Carlos Trullet

Personal information
- Full name: Carlos Alberto Trullet
- Date of birth: October 21, 1949 (age 76)
- Place of birth: El Trébol, Argentina
- Position: Midfielder

Team information
- Current team: Atlético de Rafaela (manager)

Senior career*
- Years: Team / Apps / (Gls)
- 1969–1970: Estudiantes / ? / (?)
- 1971–1974: Colón / ? / (?)
- 1974: Atlético Regina / ? / (?)
- 1975–1977: Unión / ? / (?)
- 1978: Emelec / 42 / (0)

Managerial career
- 1990–1991: Unión
- ?: Gimnasia y Esgima (CdU)
- 1995: Patronato
- 1995–1997: Unión
- ?: Quilmes
- 2001–2002: Platense
- 2003–2006: Ben Hur
- 2006–2007: Unión
- 2008–2009: Ferro Carril Oeste
- 2009–2012: Atlético Rafaela

= Carlos Trullet =

Argentine footballer and manager

Carlos Alberto Trullet (born 21 October 1949 in El Trébol, Santa Fe) is an Argentine football manager and former player.

==Playing career==
Trullet started his professional career in 1969 with Estudiantes de La Plata. In his two years with the club, he won two Copa Libertadores (1969, 1970) and one Copa Interamericana (1969).

In 1971, Trullet joined Colón de Santa Fe where he played until 1974. He had a brief spell with Atlético Regina in the Nacional championship of 1974 and then joined Unión de Santa Fe.

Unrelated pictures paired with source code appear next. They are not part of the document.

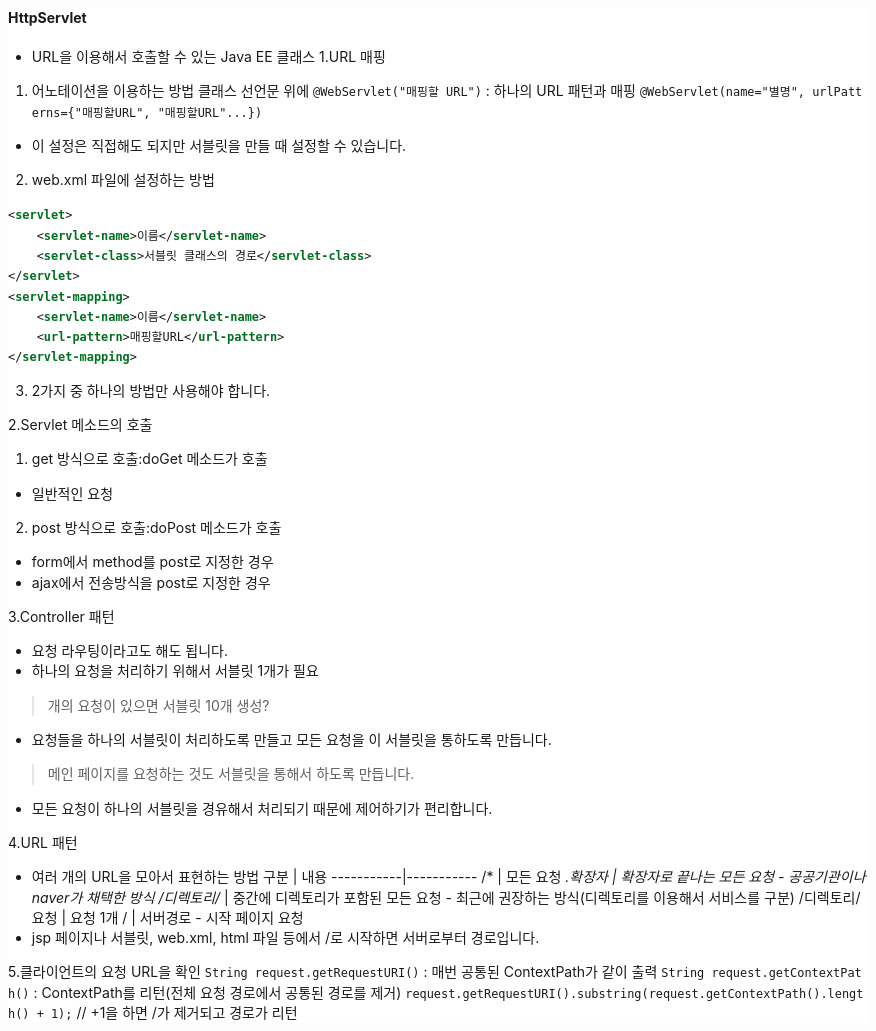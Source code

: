 

#### HttpServlet
* URL을 이용해서 호출할 수 있는 Java EE 클래스
1.URL 매핑
 1) 어노테이션을 이용하는 방법
클래스 선언문 위에 
`@WebServlet("매핑할 URL")` : 하나의 URL 패턴과 매핑
`@WebServlet(name="별명", urlPatterns={"매핑할URL", "매핑할URL"...})`
* 이 설정은 직접해도 되지만 서블릿을 만들 때 설정할 수 있습니다.

 2) web.xml 파일에 설정하는 방법
```xml
<servlet>
	<servlet-name>이름</servlet-name>
	<servlet-class>서블릿 클래스의 경로</servlet-class>
</servlet>
<servlet-mapping>
	<servlet-name>이름</servlet-name>
	<url-pattern>매핑할URL</url-pattern>
</servlet-mapping>
```

 3) 2가지 중 하나의 방법만 사용해야 합니다.

2.Servlet 메소드의 호출
 1) get 방식으로 호출:doGet 메소드가 호출
* 일반적인 요청

 2) post 방식으로 호출:doPost 메소드가 호출
* form에서 method를 post로 지정한 경우
* ajax에서 전송방식을 post로 지정한 경우

3.Controller 패턴
* 요청 라우팅이라고도 해도 됩니다.
* 하나의 요청을 처리하기 위해서 서블릿 1개가 필요
> 개의 요청이 있으면 서블릿 10개 생성?
* 요청들을 하나의 서블릿이 처리하도록 만들고 모든 요청을 이 서블릿을 통하도록 만듭니다.
> 메인 페이지를 요청하는 것도 서블릿을 통해서 하도록 만듭니다.
* 모든 요청이 하나의 서블릿을 경유해서 처리되기 때문에 제어하기가 편리합니다.

4.URL 패턴
* 여러 개의 URL을 모아서 표현하는 방법
구분 | 내용
-----------|-----------
/*  | 모든 요청
*.확장자  | 확장자로 끝나는 모든 요청 - 공공기관이나 naver가 채택한 방식
/디렉토리/* | 중간에 디렉토리가 포함된 모든 요청 - 최근에 권장하는 방식(디렉토리를 이용해서 서비스를 구분)
/디렉토리/요청 | 요청 1개
/ | 서버경로 - 시작 페이지 요청
* jsp 페이지나 서블릿, web.xml, html 파일 등에서 /로 시작하면 서버로부터 경로입니다.

5.클라이언트의 요청 URL을 확인
`String request.getRequestURI()` : 매번 공통된 ContextPath가 같이 출력
`String request.getContextPath()` : ContextPath를 리턴(전체 요청 경로에서 공통된 경로를 제거)
`request.getRequestURI().substring(request.getContextPath().length() + 1);` // +1을 하면 /가 제거되고 경로가 리턴
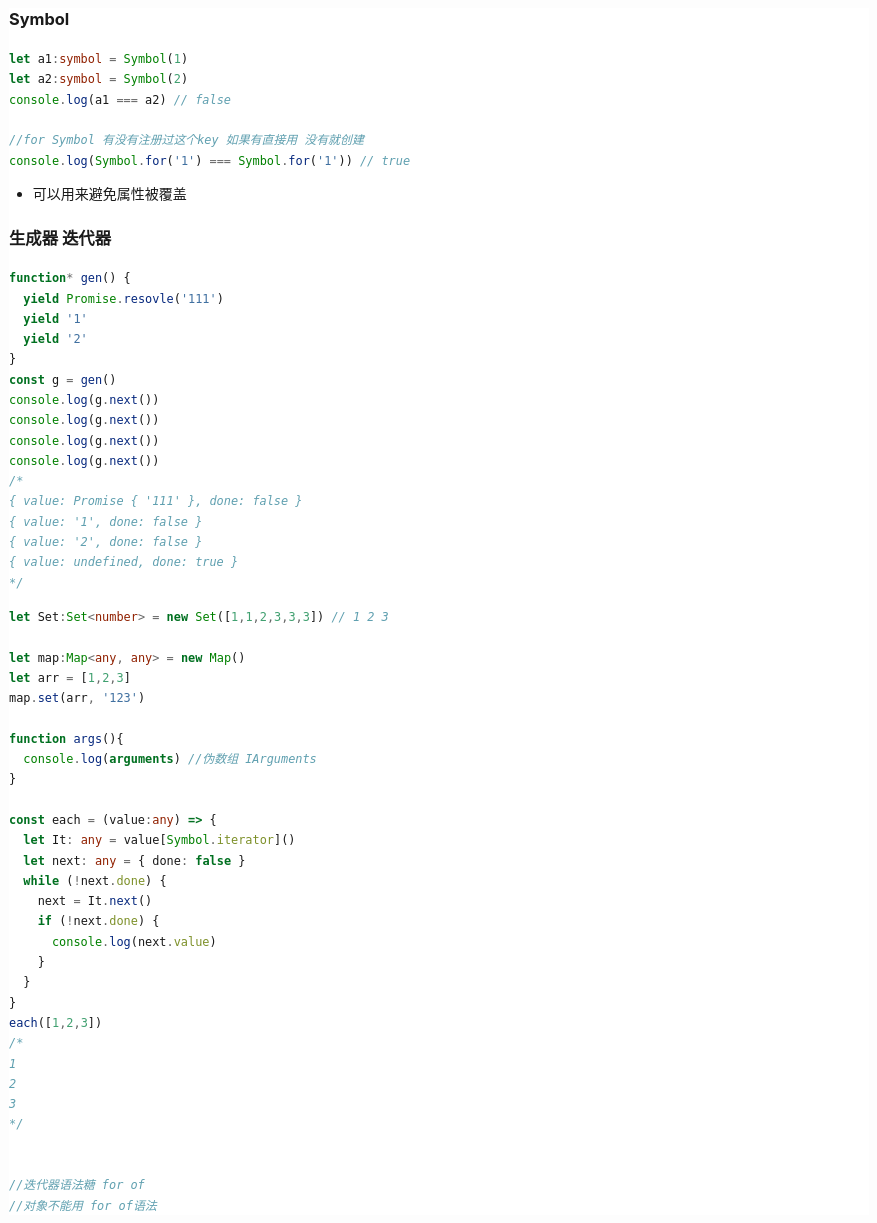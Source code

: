 ### Symbol

```typescript
let a1:symbol = Symbol(1)
let a2:symbol = Symbol(2)
console.log(a1 === a2) // false

//for Symbol 有没有注册过这个key 如果有直接用 没有就创建
console.log(Symbol.for('1') === Symbol.for('1')) // true
```

- 可以用来避免属性被覆盖

### 生成器 迭代器

```typescript
function* gen() {
  yield Promise.resovle('111')
  yield '1'
  yield '2'
}
const g = gen()
console.log(g.next())
console.log(g.next())
console.log(g.next())
console.log(g.next())
/*
{ value: Promise { '111' }, done: false }
{ value: '1', done: false }
{ value: '2', done: false }
{ value: undefined, done: true }
*/
```

```typescript
let Set:Set<number> = new Set([1,1,2,3,3,3]) // 1 2 3

let map:Map<any, any> = new Map()
let arr = [1,2,3]
map.set(arr, '123')

function args(){
  console.log(arguments) //伪数组 IArguments
}

const each = (value:any) => {
  let It: any = value[Symbol.iterator]()
  let next: any = { done: false }
  while (!next.done) {
    next = It.next()
    if (!next.done) {
      console.log(next.value)
    }
  }
}
each([1,2,3])
/*
1
2
3
*/


//迭代器语法糖 for of
//对象不能用 for of语法
```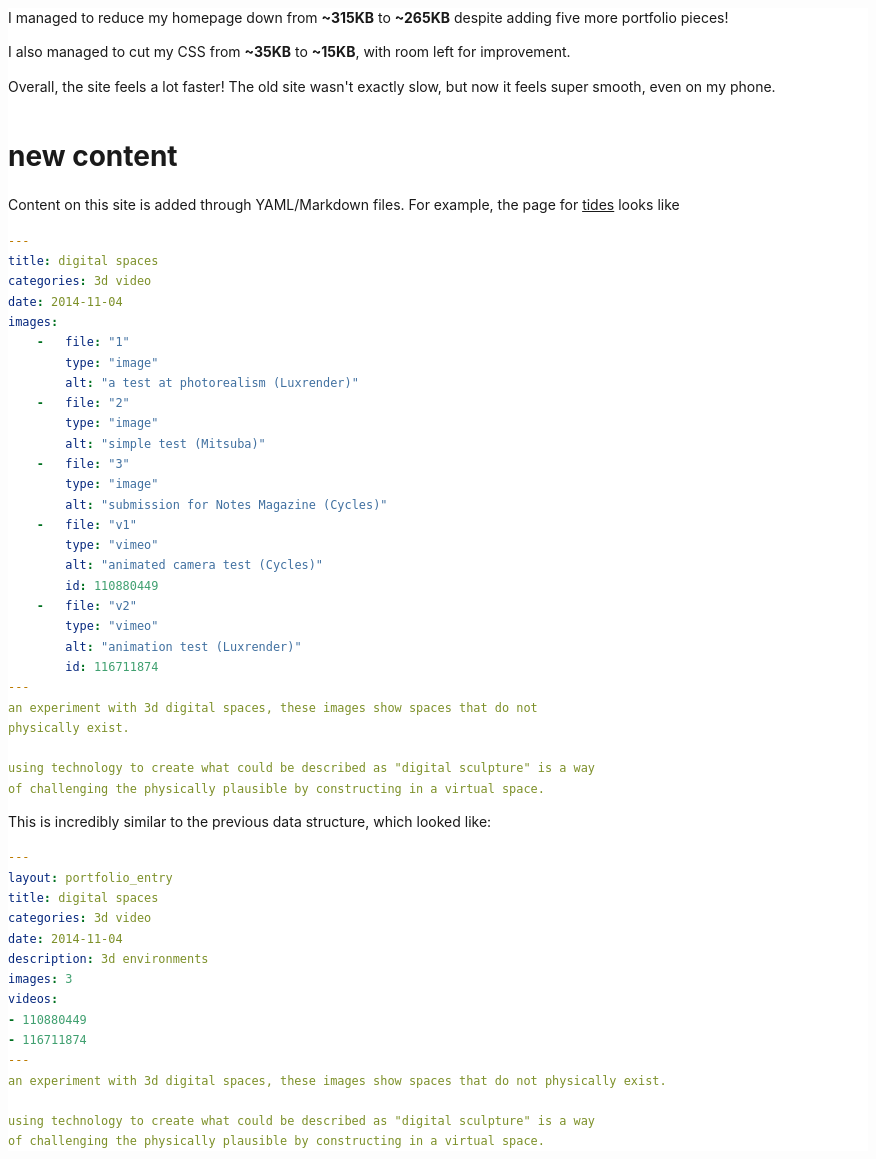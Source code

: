 I managed to reduce my homepage down from **~315KB** to **~265KB** despite adding
five more portfolio pieces!

I also managed to cut my CSS from **~35KB** to **~15KB**,
with room left for improvement.

Overall, the site feels a lot faster!
The old site wasn't exactly slow, but now it feels super smooth,
even on my phone.

# new content
Content on this site is added through YAML/Markdown files.
For example, the page for [tides](/portfolio/tides/) looks like
```yaml 
---
title: digital spaces
categories: 3d video
date: 2014-11-04
images:
    -   file: "1"
        type: "image"
        alt: "a test at photorealism (Luxrender)"
    -   file: "2"
        type: "image"
        alt: "simple test (Mitsuba)"
    -   file: "3"
        type: "image"
        alt: "submission for Notes Magazine (Cycles)"
    -   file: "v1"
        type: "vimeo"
        alt: "animated camera test (Cycles)"
        id: 110880449
    -   file: "v2"
        type: "vimeo"
        alt: "animation test (Luxrender)"
        id: 116711874
---
an experiment with 3d digital spaces, these images show spaces that do not
physically exist.

using technology to create what could be described as "digital sculpture" is a way
of challenging the physically plausible by constructing in a virtual space.
```

This is incredibly similar to the previous data structure,
which looked like:

```yaml
---
layout: portfolio_entry
title: digital spaces
categories: 3d video
date: 2014-11-04
description: 3d environments
images: 3
videos:
- 110880449
- 116711874
---
an experiment with 3d digital spaces, these images show spaces that do not physically exist.

using technology to create what could be described as "digital sculpture" is a way
of challenging the physically plausible by constructing in a virtual space.
```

In 1978, he joined the Ecuadorian club team Emelec, where he remained until the end of his playing career.

==Titles==

| Season | Team | Title |
|---|---|---|
| 1969 | Estudiantes de La Plata | Copa Libertadores |
| 1969 | Estudiantes de La Plata | Copa Interamericana |
| 1970 | Estudiantes de La Plata | Copa Libertadores |

==Managerial career==
After retiring from active play, Trullet served as the manager of several clubs in Argentina. Trullet managed Unión de Santa Fe over three separate periods (1990–1991, 1995–1997 and 2006–2007). In his second spell with the club, he coached them to a superlative record and helped them attain the successful promotion to the Argentine Primera in 1996.

Trullet has also served as the manager of Gimnasia y Esgima (CdU), Quilmes, Platense and Ben Hur. During his time as Ben Hur manager he helped the club to secure two promotions, from the regional leagues to the Primera B Nacional (second division).

Trullet also won with Atlético de Rafaela the 2010–11 season of the Primera B Nacional, achieving promotion to "Primera Division".